Honeywell had been in national accounts since the 1970s, Byerly relates, but in the last few years of its ownership, Honeywell had been in more of a maintenance mode rather than actively pursuing new accounts, he maintains. So HSM has been able to triple the revenue from national accounts it services since it bought the business from Honeywell, Byerly reports.

“We felt national accounts was just a natural extension given our expertise on the commercial side.  I think that’s why Tony has had so much success with national accounts,” explains Timothy Whall, HSM’s president and chief operating officer.

For Checkers Drive-in Restaurants, HSM converted Checkers’ intrusion protection systems from another provider to HSM’s system. A total of 221 intrusion alarm panels and non-working field devices were converted within 90 working days. A second phase of the project was adding video protection to 123 locations in 35 working days.

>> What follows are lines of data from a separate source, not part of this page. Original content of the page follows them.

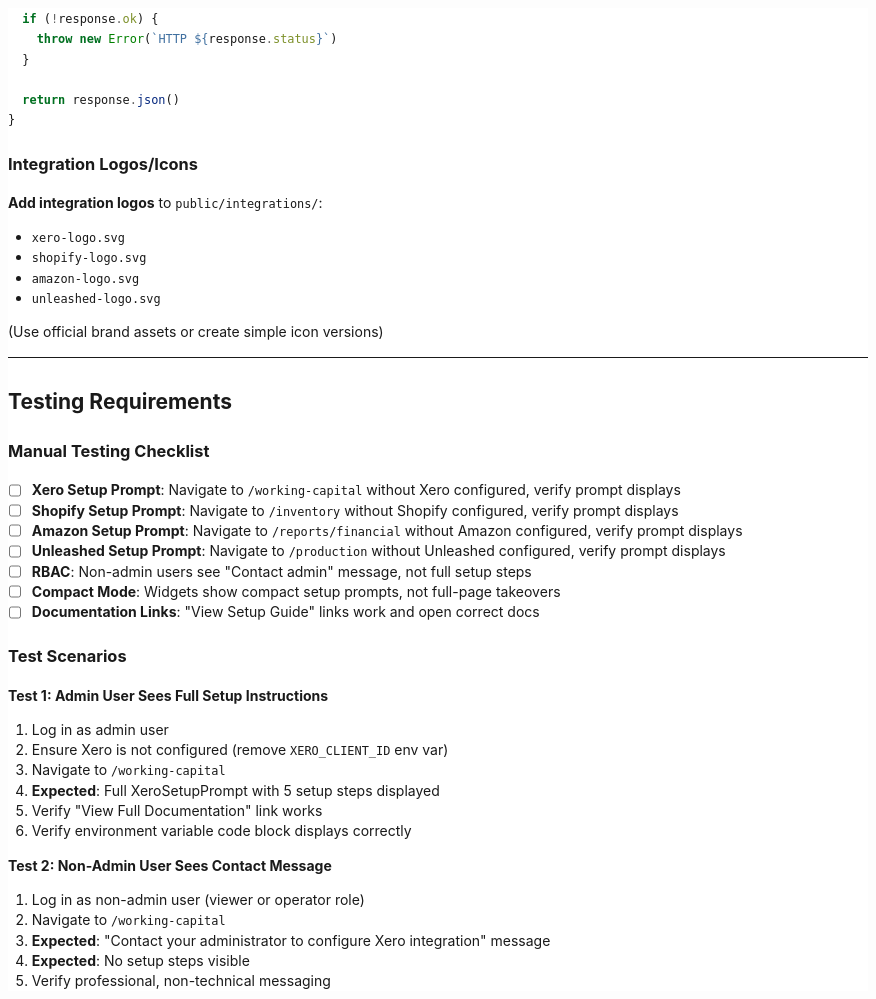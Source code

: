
 ```javascript
  if (!response.ok) {
    throw new Error(`HTTP ${response.status}`)
  }

  return response.json()
}
```

### Integration Logos/Icons

**Add integration logos** to `public/integrations/`:
- `xero-logo.svg`
- `shopify-logo.svg`
- `amazon-logo.svg`
- `unleashed-logo.svg`

(Use official brand assets or create simple icon versions)

---

## Testing Requirements

### Manual Testing Checklist

- [ ] **Xero Setup Prompt**: Navigate to `/working-capital` without Xero configured, verify prompt displays
- [ ] **Shopify Setup Prompt**: Navigate to `/inventory` without Shopify configured, verify prompt displays
- [ ] **Amazon Setup Prompt**: Navigate to `/reports/financial` without Amazon configured, verify prompt displays
- [ ] **Unleashed Setup Prompt**: Navigate to `/production` without Unleashed configured, verify prompt displays
- [ ] **RBAC**: Non-admin users see "Contact admin" message, not full setup steps
- [ ] **Compact Mode**: Widgets show compact setup prompts, not full-page takeovers
- [ ] **Documentation Links**: "View Setup Guide" links work and open correct docs

### Test Scenarios

**Test 1: Admin User Sees Full Setup Instructions**
1. Log in as admin user
2. Ensure Xero is not configured (remove `XERO_CLIENT_ID` env var)
3. Navigate to `/working-capital`
4. **Expected**: Full XeroSetupPrompt with 5 setup steps displayed
5. Verify "View Full Documentation" link works
6. Verify environment variable code block displays correctly

**Test 2: Non-Admin User Sees Contact Message**
1. Log in as non-admin user (viewer or operator role)
2. Navigate to `/working-capital`
3. **Expected**: "Contact your administrator to configure Xero integration" message
4. **Expected**: No setup steps visible
5. Verify professional, non-technical messaging
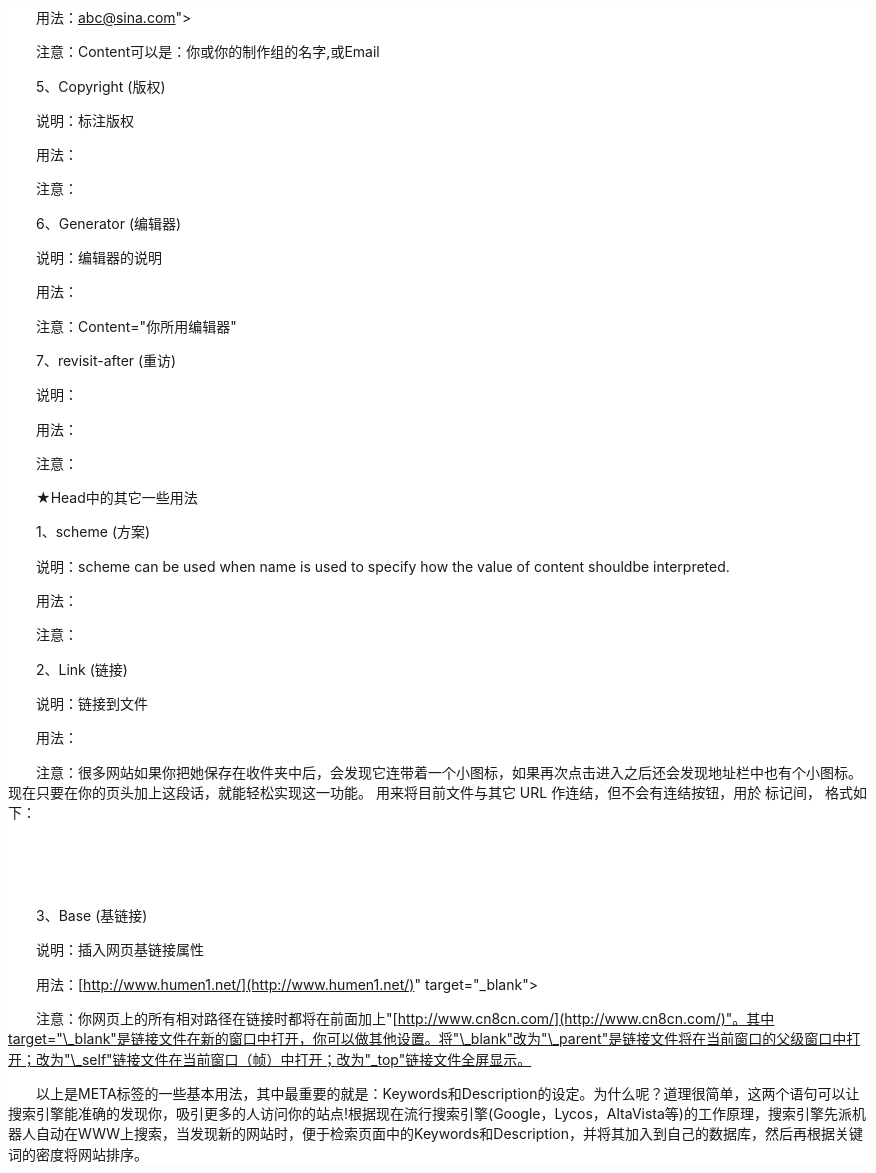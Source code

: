 　　用法：[abc@sina.com](mailto:abc@sina.com)">

　　注意：Content可以是：你或你的制作组的名字,或Email

　　5、Copyright (版权)

　　说明：标注版权

　　用法：

　　注意：

　　6、Generator (编辑器)

　　说明：编辑器的说明

　　用法：

　　注意：Content="你所用编辑器"

　　7、revisit-after (重访)

　　说明：

　　用法：

　　注意：

　　★Head中的其它一些用法

　　1、scheme (方案)

　　说明：scheme can be used when name is used to specify how the value of content shouldbe interpreted.

　　用法：

　　注意：

　　2、Link (链接)

　　说明：链接到文件

　　用法：

　　注意：很多网站如果你把她保存在收件夹中后，会发现它连带着一个小图标，如果再次点击进入之后还会发现地址栏中也有个小图标。现在只要在你的页头加上这段话，就能轻松实现这一功能。 用来将目前文件与其它 URL 作连结，但不会有连结按钮，用於 标记间， 格式如下：

　　

　　

　　3、Base (基链接)

　　说明：插入网页基链接属性

　　用法：[http://www.humen1.net/](http://www.humen1.net/)" target="_blank">

　　注意：你网页上的所有相对路径在链接时都将在前面加上"[http://www.cn8cn.com/](http://www.cn8cn.com/)"。其中target="\_blank"是链接文件在新的窗口中打开，你可以做其他设置。将"\_blank"改为"\_parent"是链接文件将在当前窗口的父级窗口中打开；改为"\_self"链接文件在当前窗口（帧）中打开；改为"_top"链接文件全屏显示。

　　以上是META标签的一些基本用法，其中最重要的就是：Keywords和Description的设定。为什么呢？道理很简单，这两个语句可以让搜索引擎能准确的发现你，吸引更多的人访问你的站点!根据现在流行搜索引擎(Google，Lycos，AltaVista等)的工作原理，搜索引擎先派机器人自动在WWW上搜索，当发现新的网站时，便于检索页面中的Keywords和Description，并将其加入到自己的数据库，然后再根据关键词的密度将网站排序。
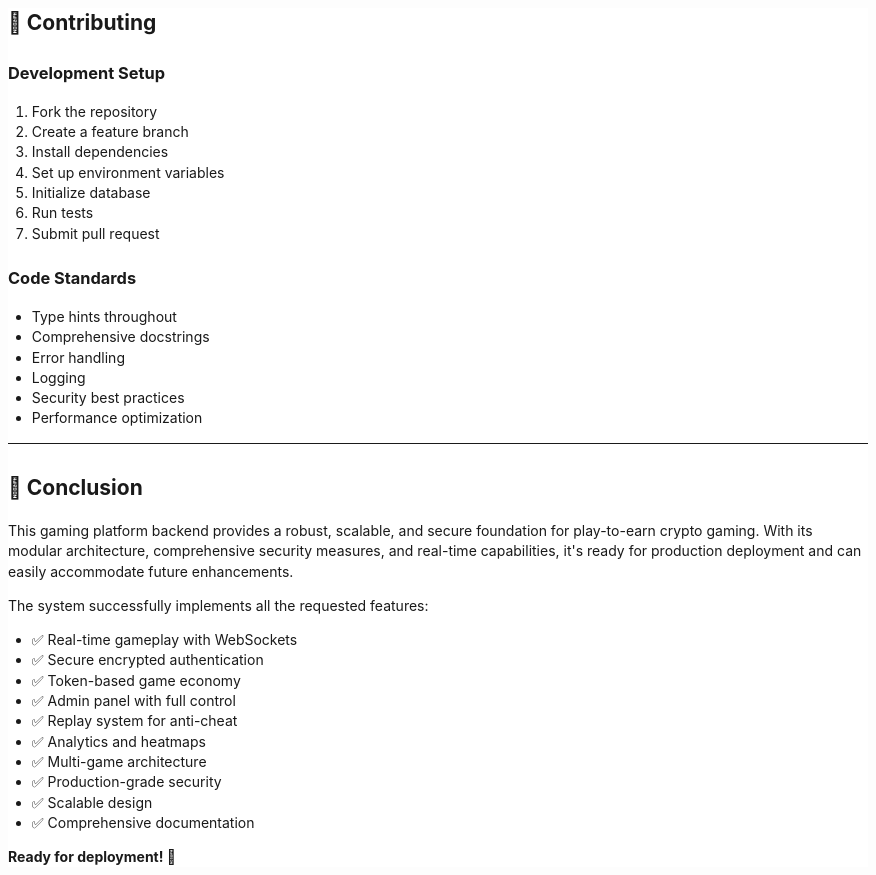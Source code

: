 ## 🤝 Contributing

### Development Setup
1. Fork the repository
2. Create a feature branch
3. Install dependencies
4. Set up environment variables
5. Initialize database
6. Run tests
7. Submit pull request

### Code Standards
- Type hints throughout
- Comprehensive docstrings
- Error handling
- Logging
- Security best practices
- Performance optimization

---

## 🎉 Conclusion

This gaming platform backend provides a robust, scalable, and secure foundation for play-to-earn crypto gaming. With its modular architecture, comprehensive security measures, and real-time capabilities, it's ready for production deployment and can easily accommodate future enhancements.

The system successfully implements all the requested features:
- ✅ Real-time gameplay with WebSockets
- ✅ Secure encrypted authentication
- ✅ Token-based game economy
- ✅ Admin panel with full control
- ✅ Replay system for anti-cheat
- ✅ Analytics and heatmaps
- ✅ Multi-game architecture
- ✅ Production-grade security
- ✅ Scalable design
- ✅ Comprehensive documentation

**Ready for deployment! 🚀** 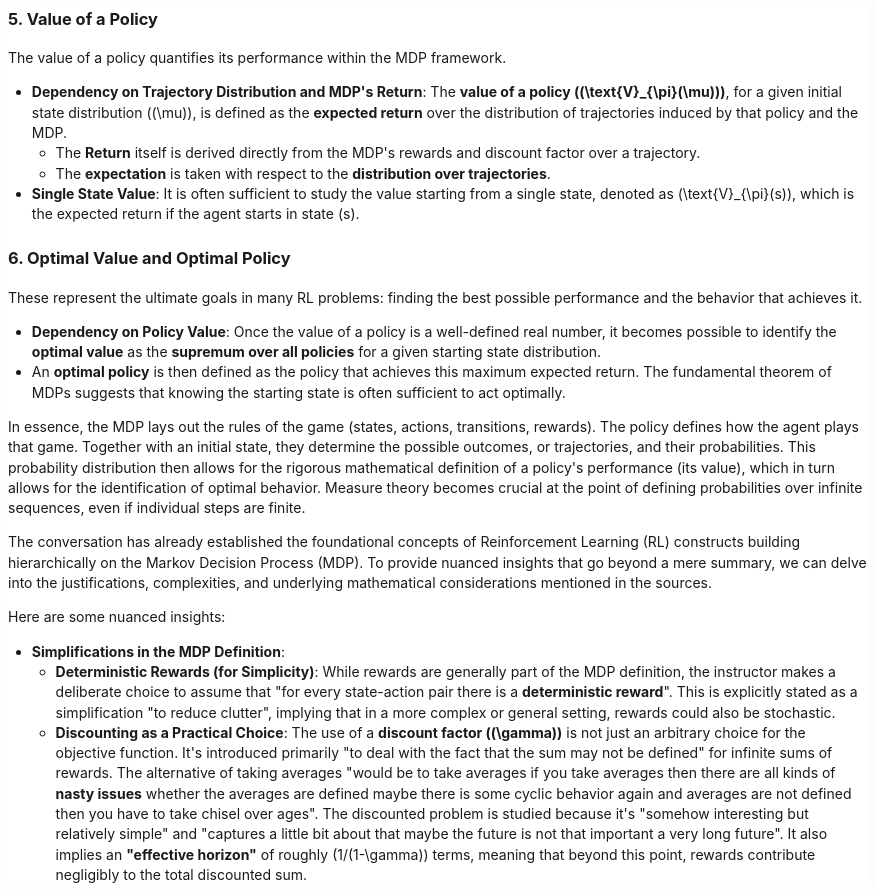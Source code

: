 ### 5. Value of a Policy

The value of a policy quantifies its performance within the MDP framework.

*   **Dependency on Trajectory Distribution and MDP's Return**: The **value of a policy (\(\text{V}_{\pi}(\mu)\))**, for a given initial state distribution (\(\mu\)), is defined as the **expected return** over the distribution of trajectories induced by that policy and the MDP.
    *   The **Return** itself is derived directly from the MDP's rewards and discount factor over a trajectory.
    *   The **expectation** is taken with respect to the **distribution over trajectories**.
*   **Single State Value**: It is often sufficient to study the value starting from a single state, denoted as \(\text{V}_{\pi}(s)\), which is the expected return if the agent starts in state \(s\).

### 6. Optimal Value and Optimal Policy

These represent the ultimate goals in many RL problems: finding the best possible performance and the behavior that achieves it.

*   **Dependency on Policy Value**: Once the value of a policy is a well-defined real number, it becomes possible to identify the **optimal value** as the **supremum over all policies** for a given starting state distribution.
*   An **optimal policy** is then defined as the policy that achieves this maximum expected return. The fundamental theorem of MDPs suggests that knowing the starting state is often sufficient to act optimally.

In essence, the MDP lays out the rules of the game (states, actions, transitions, rewards). The policy defines how the agent plays that game. Together with an initial state, they determine the possible outcomes, or trajectories, and their probabilities. This probability distribution then allows for the rigorous mathematical definition of a policy's performance (its value), which in turn allows for the identification of optimal behavior. Measure theory becomes crucial at the point of defining probabilities over infinite sequences, even if individual steps are finite.


The conversation has already established the foundational concepts of Reinforcement Learning (RL) constructs building hierarchically on the Markov Decision Process (MDP). To provide nuanced insights that go beyond a mere summary, we can delve into the justifications, complexities, and underlying mathematical considerations mentioned in the sources.

Here are some nuanced insights:

*   **Simplifications in the MDP Definition**:
    *   **Deterministic Rewards (for Simplicity)**: While rewards are generally part of the MDP definition, the instructor makes a deliberate choice to assume that "for every state-action pair there is a **deterministic reward**". This is explicitly stated as a simplification "to reduce clutter", implying that in a more complex or general setting, rewards could also be stochastic.
    *   **Discounting as a Practical Choice**: The use of a **discount factor (\(\gamma\))** is not just an arbitrary choice for the objective function. It's introduced primarily "to deal with the fact that the sum may not be defined" for infinite sums of rewards. The alternative of taking averages "would be to take averages if you take averages then there are all kinds of **nasty issues** whether the averages are defined maybe there is some cyclic behavior again and averages are not defined then you have to take chisel over ages". The discounted problem is studied because it's "somehow interesting but relatively simple" and "captures a little bit about that maybe the future is not that important a very long future". It also implies an **"effective horizon"** of roughly \(1/(1-\gamma)\) terms, meaning that beyond this point, rewards contribute negligibly to the total discounted sum.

At Kuehne and Nagel, a global transportation and logistics provider, HSM installed access control, security and CCTV integrated systems that are certified by the Technology Asset Protection Association (TAPA) as the highest level of security. Two additional TAPA-certified systems have been proposed by HSM for Kuehne and Nagel along with additional projects.

For Costco Wholesale, HSM has become the largest provider of security to the company’s warehouse club stores with more than 160 locations.

At the casual restaurants of The Cheesecake Factory Inc., HSM is providing its eDataManager service to generate exception reports before, during and after an incident, as well as intrusion alarms.

HSM’s latest victory in national accounts was the recent securing of almost 1,000 new locations through two new national account sales to Labor Ready Worldwide Inc. and REI sporting goods stores. “Our national account program is on fire, thanks to the total company focus on the five customer touch points,” Byerly asserts. “It’s all about the customer.”